# Copyright 2016 The TensorFlow Authors. All Rights Reserved.
#
# Licensed under the Apache License, Version 2.0 (the "License");
# you may not use this file except in compliance with the License.
# You may obtain a copy of the License at
#
#     http://www.apache.org/licenses/LICENSE-2.0
#
# Unless required by applicable law or agreed to in writing, software
# distributed under the License is distributed on an "AS IS" BASIS,
# WITHOUT WARRANTIES OR CONDITIONS OF ANY KIND, either express or implied.
# See the License for the specific language governing permissions and
# limitations under the License.
# ==============================================================================
"""The Beta distribution class."""

import numpy as np

from tensorflow.python.framework import constant_op
from tensorflow.python.framework import dtypes
from tensorflow.python.framework import ops
from tensorflow.python.framework import tensor_shape
from tensorflow.python.ops import array_ops
from tensorflow.python.ops import check_ops
from tensorflow.python.ops import control_flow_ops
from tensorflow.python.ops import math_ops
from tensorflow.python.ops import nn
from tensorflow.python.ops import random_ops
from tensorflow.python.ops.distributions import distribution
from tensorflow.python.ops.distributions import kullback_leibler
from tensorflow.python.ops.distributions import util as distribution_util
from tensorflow.python.util import deprecation
from tensorflow.python.util.tf_export import tf_export


__all__ = [
    "Beta",
    "BetaWithSoftplusConcentration",
]


_beta_sample_note = """Note: `x` must have dtype `self.dtype` and be in
`[0, 1].` It must have a shape compatible with `self.batch_shape()`."""

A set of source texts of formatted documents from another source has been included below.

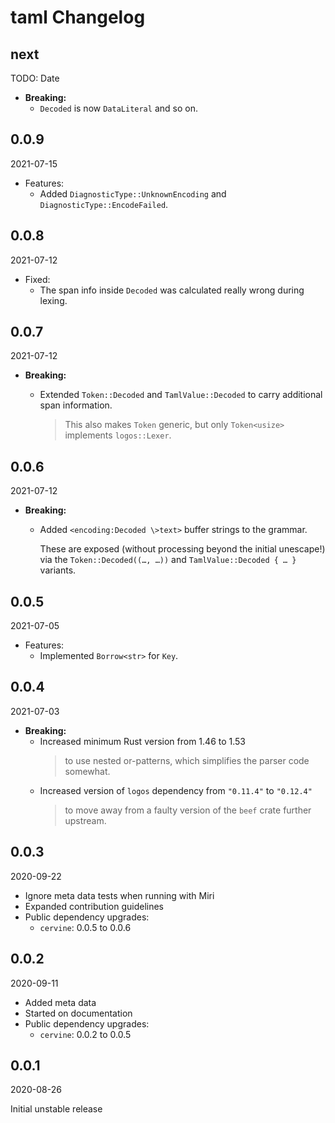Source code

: # taml Changelog

<!-- markdownlint-disable no-trailing-punctuation -->

## next

TODO: Date

* **Breaking:**
  * `Decoded` is now `DataLiteral` and so on.

## 0.0.9

2021-07-15

* Features:
  * Added `DiagnosticType::UnknownEncoding` and `DiagnosticType::EncodeFailed`.

## 0.0.8

2021-07-12

* Fixed:
  * The span info inside `Decoded` was calculated really wrong during lexing.

## 0.0.7

2021-07-12

* **Breaking:**
  * Extended `Token::Decoded` and `TamlValue::Decoded` to carry additional span information.

    > This also makes `Token` generic, but only `Token<usize>` implements `logos::Lexer`.

## 0.0.6

2021-07-12

* **Breaking:**
  * Added `<encoding:Decoded \>text>` buffer strings to the grammar.

    These are exposed (without processing beyond the initial unescape!) via the `Token::Decoded((…, …))` and `TamlValue::Decoded { … }` variants.

## 0.0.5

2021-07-05

* Features:
  * Implemented `Borrow<str>` for `Key`.

## 0.0.4

2021-07-03

* **Breaking:**
  * Increased minimum Rust version from 1.46 to 1.53
    > to use nested or-patterns, which simplifies the parser code somewhat.
  * Increased version of `logos` dependency from `"0.11.4"` to `"0.12.4"`
    > to move away from a faulty version of the `beef` crate further upstream.

## 0.0.3

2020-09-22

* Ignore meta data tests when running with Miri
* Expanded contribution guidelines
* Public dependency upgrades:
  * `cervine`: 0.0.5 to 0.0.6

## 0.0.2

2020-09-11

* Added meta data
* Started on documentation
* Public dependency upgrades:
  * `cervine`: 0.0.2 to 0.0.5

## 0.0.1

2020-08-26

Initial unstable release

@tf_export(v1=["distributions.Beta"])
class Beta(distribution.Distribution):
  """Beta distribution.

  The Beta distribution is defined over the `(0, 1)` interval using parameters
  `concentration1` (aka "alpha") and `concentration0` (aka "beta").

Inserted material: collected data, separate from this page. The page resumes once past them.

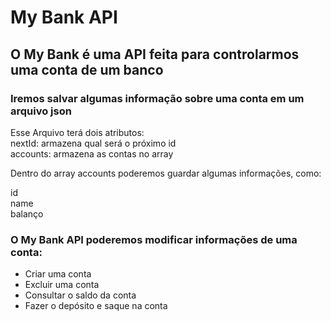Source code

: # My Bank API

## O My Bank é uma API feita para controlarmos uma conta de um banco

### Iremos salvar algumas informação sobre uma conta em um arquivo json<br>

Esse Arquivo terá dois atributos:<br>
nextId: armazena qual será o próximo id<br>
accounts: armazena as contas no array<br>

Dentro do array accounts poderemos guardar algumas informações, como:<br>

id<br>
name<br>
balanço<br>

### O My Bank API poderemos modificar informações de uma conta:<br>

- Criar uma conta<br>
- Excluir uma conta<br>
- Consultar o saldo da conta<br>
- Fazer o depósito e saque na conta<br>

  #### Mathematical Details

  The probability density function (pdf) is,

  ```none
  pdf(x; alpha, beta) = x**(alpha - 1) (1 - x)**(beta - 1) / Z
  Z = Gamma(alpha) Gamma(beta) / Gamma(alpha + beta)
  ```

  where:

  * `concentration1 = alpha`,
  * `concentration0 = beta`,
  * `Z` is the normalization constant, and,
  * `Gamma` is the [gamma function](
    https://en.wikipedia.org/wiki/Gamma_function).

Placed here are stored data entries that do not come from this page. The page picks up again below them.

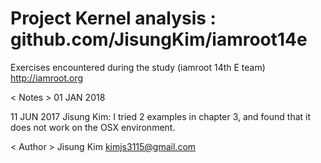 # Project Kernel analysis : github.com/JisungKim/iamroot14e
Exercises encountered during the study (iamroot 14th E team)
http://iamroot.org

< Notes >
01 JAN 2018

11 JUN 2017
Jisung Kim:
I tried 2 examples in chapter 3, and found that it does not work on the OSX environment.

< Author >
Jisung Kim	kimjs3115@gmail.com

  The concentration parameters represent mean total counts of a `1` or a `0`,
  i.e.,

  ```none
  concentration1 = alpha = mean * total_concentration
  concentration0 = beta  = (1. - mean) * total_concentration
  ```

  where `mean` in `(0, 1)` and `total_concentration` is a positive real number
  representing a mean `total_count = concentration1 + concentration0`.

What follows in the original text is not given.